Line # 1 was the last line planed to construct in the inner city. From Copper Street the first opened section (23th of January 1918) reached line # 2 at Exchange Square. Then crossing lines ## 4 and 5 at Government House and line # 10 at National Archive the tunnel was opened til Singto Circle at 22th of October 1919. Between Pagaram Square and Water Gerdens the line made a soft bow to the north because it was not allowed, to build the tunnel under the Royal Palace.

Meanwhile was the time, to think over the plan of 1899. Wide areas are new urbanisized in this time and some streams of traffic has changed. For this reason a new general-plan of the devellopement of the metro-net are made with some new lines outside the inner city. This plan become law in June of 1919.

New in this system was, that line # 4 now at Nookharu Place leaves line # 5 for the way to Khagwai and that the part to Sutatmai Place was taken over from a new line # 7. In a first step the line # 7 was planed to Scolston Square in Khoogmjai, but later this line should run parallel to line # 5 to Batjun. Line # 6 was seen as a second line to Khaimjin and in the southwest to Astoria and maybe further south to Salsa - as a more direct line to this area as line # 1. And yes - line # 10 may made a full circle in some time (see graphic # 4).

Growing of the net

With this new structure works at the metro-net continue. First was line # 3, prologated to the south to Lions Circle, to give the long wished connection to line # 2 there. This tracks come under rails at 6th of February 1922.

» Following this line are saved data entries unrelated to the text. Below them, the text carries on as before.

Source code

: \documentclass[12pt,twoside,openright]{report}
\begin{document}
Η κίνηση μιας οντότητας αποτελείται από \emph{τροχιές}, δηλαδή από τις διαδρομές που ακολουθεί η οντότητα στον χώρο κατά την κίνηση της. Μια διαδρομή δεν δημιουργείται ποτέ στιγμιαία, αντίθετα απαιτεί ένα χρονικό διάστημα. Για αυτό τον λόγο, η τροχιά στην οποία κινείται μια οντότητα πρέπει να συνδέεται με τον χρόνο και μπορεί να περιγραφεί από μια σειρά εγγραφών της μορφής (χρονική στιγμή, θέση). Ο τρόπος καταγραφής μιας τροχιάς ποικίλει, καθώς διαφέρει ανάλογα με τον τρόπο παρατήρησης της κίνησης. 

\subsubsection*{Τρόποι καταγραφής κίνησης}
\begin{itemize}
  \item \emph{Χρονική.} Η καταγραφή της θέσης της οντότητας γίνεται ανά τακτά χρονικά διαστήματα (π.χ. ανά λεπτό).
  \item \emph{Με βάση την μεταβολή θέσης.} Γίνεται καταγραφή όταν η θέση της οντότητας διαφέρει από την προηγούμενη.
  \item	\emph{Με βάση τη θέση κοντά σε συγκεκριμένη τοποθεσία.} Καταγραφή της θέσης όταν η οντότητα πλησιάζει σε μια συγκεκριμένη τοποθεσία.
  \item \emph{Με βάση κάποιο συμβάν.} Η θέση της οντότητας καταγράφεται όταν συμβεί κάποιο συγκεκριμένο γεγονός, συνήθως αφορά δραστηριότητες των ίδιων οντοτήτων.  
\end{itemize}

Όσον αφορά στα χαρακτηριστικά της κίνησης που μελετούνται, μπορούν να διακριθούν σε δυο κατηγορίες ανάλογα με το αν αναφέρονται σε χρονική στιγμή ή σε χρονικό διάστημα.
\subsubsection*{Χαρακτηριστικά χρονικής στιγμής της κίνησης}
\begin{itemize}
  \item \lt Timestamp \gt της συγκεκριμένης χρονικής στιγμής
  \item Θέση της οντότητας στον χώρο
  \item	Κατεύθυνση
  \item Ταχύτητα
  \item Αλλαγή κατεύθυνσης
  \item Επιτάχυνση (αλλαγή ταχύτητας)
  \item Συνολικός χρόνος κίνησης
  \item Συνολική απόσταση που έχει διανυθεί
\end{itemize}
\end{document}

Next steps are lines ## 4 and 5. Both lines go two stations more to the east - line 4 to the new Funland and line 5 to Constitution Place. This short segments are opened 5th of May 1923. Four month later - at 17th of September 1923 - Line # 5 reached the East Shore and the ferry terminal there.

Before line # 6 get reality, works start for line # 7. From Sutatmai Place to Constitution Place the first section opened at 31th of Oktober 1924. This section was linked with the rest of the net only at Consitution Place with line # 5. But only short time. At 23th of November 1924 the line reached the National Archive with connection to the lines ## 1 and 10. From the western side line # 7 opened at 29th of March 1926 between Scolston Square and Orchid Garden with a crossing with line # 3 at the northern end of Kalm Avenue (now there is the Central Station).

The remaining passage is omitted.